Venezuela. Cuore mediterraneo
La sua vita ha i colori di tre bandiere. Quella verde-bianco-rossa italiana, che lasciò nel 1987, ancora bambino; quella bianco-rossa della Danimarca, che lo ha accolto nella formazione umana e professionale; quella giallo-rosso-blu del Venezuela, dove oggi ha messo radici. Per Andrea Taddei la parola «emigrazione» fa rima con «viaggio», e non solo per la sua vita da globetrotter. Da 17 anni, infatti, guida gli spostamenti di migliaia di passeggeri della compagnia aerea Alitalia. Una vita con la valigia sempre in mano, quella di Taddei: Dublino, Stoccolma, Varsavia e Sofia sono solo alcune delle città che lo hanno ospitato. Archiviata l’Europa, da qualche mese questo cittadino del mondo ha messo la sua esperienza al servizio dello scalo di Caracas, presso il quale è direttore Alitalia per il Venezuela, i Paesi Andini, i Caraibi e il Centro America. Un ruolo importante per un italiano di seconda generazione, padre di un ragazzo di 11 anni e fortemente legato alla sua terra d’origine.

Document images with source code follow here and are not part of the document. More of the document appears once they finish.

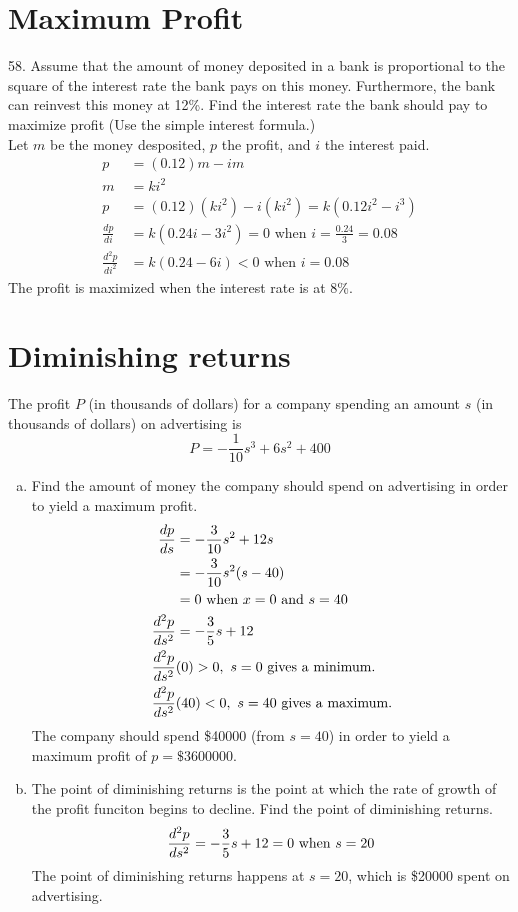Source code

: \documentclass[11pt]{article}
\newcommand*{\set}{\setcounter{equation}{0}}
\begin{document}
\section{Maximum Profit}
58. Assume that the amount of money deposited in a bank is proportional to the square of the interest rate the bank pays on this money. Furthermore, the bank can reinvest this money at 12\%. Find the interest rate the bank should pay to maximize profit (Use the simple interest formula.)\\
\indent Let $m$ be the money desposited, $p$ the profit, and $i$ the interest paid.
\begin{align}
    p&=(0.12)m-im\\
    m&=ki^2\\
    p&=(0.12)(ki^2)-i(ki^2)=k(0.12i^2-i^3)\\
    \frac{dp}{di}&=k(0.24i-3i^2)=0\,\,\text{when}\,\, i=\frac{0.24}{3}=0.08\\
    \frac{d^2p}{di^2}&=k(0.24-6i)<0\,\,\text{when}\,\, i=0.08
\end{align}
The profit is maximized when the interest rate is at 8\%.

\section{Diminishing returns}
The profit $P$ (in thousands of dollars) for a company spending an amount $s$ (in thousands of dollars) on advertising is
\[P=-\frac{1}{10}s^3+6s^2+400\]
\begin{enumerate}[(a)]
    \item Find the amount of money the company should spend on advertising in order to yield a maximum profit.
        \begin{align}
            \set
            \frac{dp}{ds}&=-\frac{3}{10}s^2+12s\\
            &=-\frac{3}{10}s^2(s-40)\\
            &=0\,\,\text{when}\,\, x=0\,\,\text{and}\,\, s=40\\
            \frac{d^2p}{ds^2}&=-\frac{3}{5}s+12\\
            \frac{d^2p}{ds^2}&(0)>0,\,\, s=0\,\,\text{gives a minimum.}\\
            \frac{d^2p}{ds^2}&(40)<0,\,\, s=40\,\,\text{gives a maximum.}
        \end{align}
        The company should spend \$40000 (from $s=40$) in order to yield a maximum profit of $p=\$3600000$.
    \item The point of diminishing returns is the point at which the rate of growth of the profit funciton begins to decline. Find the point of diminishing returns.
        \begin{align}
            \set
            \frac{d^2p}{ds^2}=-\frac{3}{5}s+12=0\,\,\text{when}\,\, s=20
        \end{align}
        The point of diminishing returns happens at $s=20$, which is \$20000 spent on advertising.
\end{enumerate}
\end{document}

«Lavoro per l’Alitalia dal 1995. Anche se la mia vita itinerante ha inizio molto prima, nel 1987, quando assieme alla famiglia lasciai Napoli per stabilirmi in Danimarca. Fu un passo non semplice. Solo la compattezza della famiglia e il supporto di alcuni nostri parenti già residenti in Danimarca ci permisero di superare le iniziali difficoltà di ambientamento», confida Taddei.

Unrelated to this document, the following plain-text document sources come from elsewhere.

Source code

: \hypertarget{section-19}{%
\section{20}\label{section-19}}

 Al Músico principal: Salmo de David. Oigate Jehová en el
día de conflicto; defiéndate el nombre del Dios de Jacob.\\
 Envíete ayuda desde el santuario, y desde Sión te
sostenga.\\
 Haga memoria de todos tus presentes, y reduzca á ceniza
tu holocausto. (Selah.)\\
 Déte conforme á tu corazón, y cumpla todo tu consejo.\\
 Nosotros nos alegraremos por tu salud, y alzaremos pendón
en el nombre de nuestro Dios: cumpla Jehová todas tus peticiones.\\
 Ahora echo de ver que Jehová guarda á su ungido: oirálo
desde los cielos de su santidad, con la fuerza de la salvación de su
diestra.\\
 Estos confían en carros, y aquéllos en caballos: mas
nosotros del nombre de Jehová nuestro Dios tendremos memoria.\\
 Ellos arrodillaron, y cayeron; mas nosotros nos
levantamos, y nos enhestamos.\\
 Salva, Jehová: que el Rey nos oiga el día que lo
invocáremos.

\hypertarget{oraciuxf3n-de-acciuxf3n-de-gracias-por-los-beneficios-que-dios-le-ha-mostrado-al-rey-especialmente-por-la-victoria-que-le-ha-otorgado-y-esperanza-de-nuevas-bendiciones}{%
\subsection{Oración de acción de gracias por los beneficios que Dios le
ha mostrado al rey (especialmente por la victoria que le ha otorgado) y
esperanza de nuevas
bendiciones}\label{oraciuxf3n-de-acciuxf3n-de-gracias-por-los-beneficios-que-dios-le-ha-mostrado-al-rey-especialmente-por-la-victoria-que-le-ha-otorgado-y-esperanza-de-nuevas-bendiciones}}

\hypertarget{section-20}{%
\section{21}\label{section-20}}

«I miei familiari più stretti – prosegue – risiedono ancora a Copenhagen. Con loro ho un rapporto sincero e molto forte; sono il punto fermo della mia vita. A Napoli invece continuano a vivere zii, cugini e tanti amici. Negli anni passati, lavorando e vivendo in Europa, andavo spesso a fare loro visita. Ma ora, a 13 ore di volo dall’Italia, un ritorno in tempi brevi diventa impegnativo. La distanza però aiuta a concentrarmi sulla realtà venezuelana. Qui, specie in ambito lavorativo, ho già conosciuto molti connazionali. La comunità italiana del Venezuela è davvero molto unita».

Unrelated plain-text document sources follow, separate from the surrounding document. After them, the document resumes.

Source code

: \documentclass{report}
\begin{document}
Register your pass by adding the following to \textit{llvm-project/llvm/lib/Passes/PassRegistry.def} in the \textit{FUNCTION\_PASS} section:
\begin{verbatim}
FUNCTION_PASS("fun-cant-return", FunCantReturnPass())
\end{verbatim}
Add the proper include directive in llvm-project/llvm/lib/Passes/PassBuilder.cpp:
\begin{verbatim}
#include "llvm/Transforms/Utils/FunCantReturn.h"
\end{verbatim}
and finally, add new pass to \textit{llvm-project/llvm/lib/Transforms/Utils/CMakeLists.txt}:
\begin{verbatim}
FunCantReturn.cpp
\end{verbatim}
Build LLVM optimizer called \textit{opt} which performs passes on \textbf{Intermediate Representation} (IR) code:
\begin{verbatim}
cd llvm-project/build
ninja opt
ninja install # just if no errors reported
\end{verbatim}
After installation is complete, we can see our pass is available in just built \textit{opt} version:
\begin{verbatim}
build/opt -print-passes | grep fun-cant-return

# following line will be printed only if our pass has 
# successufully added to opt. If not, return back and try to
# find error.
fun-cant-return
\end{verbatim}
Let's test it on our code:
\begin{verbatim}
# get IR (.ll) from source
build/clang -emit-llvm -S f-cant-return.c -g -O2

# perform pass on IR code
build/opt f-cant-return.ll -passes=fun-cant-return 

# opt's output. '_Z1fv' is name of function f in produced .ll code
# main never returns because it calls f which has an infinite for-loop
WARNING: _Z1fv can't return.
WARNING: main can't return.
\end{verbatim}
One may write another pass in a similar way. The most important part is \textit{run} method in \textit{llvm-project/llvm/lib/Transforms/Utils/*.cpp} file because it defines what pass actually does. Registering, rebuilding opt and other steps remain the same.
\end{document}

Andrea Taddei incarna il nuovo corso di una compagnia che punta alla crescita nell’area, soprattutto facendo leva sul ricco potenziale degli italiani residenti nella zona venezuelana, andina e caraibica. «Per lavoro sono diventato cittadino del mondo, ma dentro mi sento italiano al 101 per cento. Con me porto l’orgoglio di una cultura che vorrei trasmettere alle future generazioni. Credo che sia mio figlio (nato dall’unione di un italiano e di una danese) sia i miei nipoti, abbiano dentro di loro quella scintilla di italianità che ci rende unici. Quanto a me, non ho mai rinunciato alla tradizione gastronomica, che rappresenta uno dei punti essenziali del patrimonio italiano. Non solo cucino piatti mediterranei in casa ma, quando è possibile, li promuovo tra amici e conoscenti in giro per il mondo. Sono un sostenitore del made in Italy: oltre allo stile e alle tradizioni che contraddistinguono il nostro Paese, sento di rappresentare con orgoglio un’azienda che in questi anni sta ricambiando la fiducia di chi ha creduto nel marchio italiano».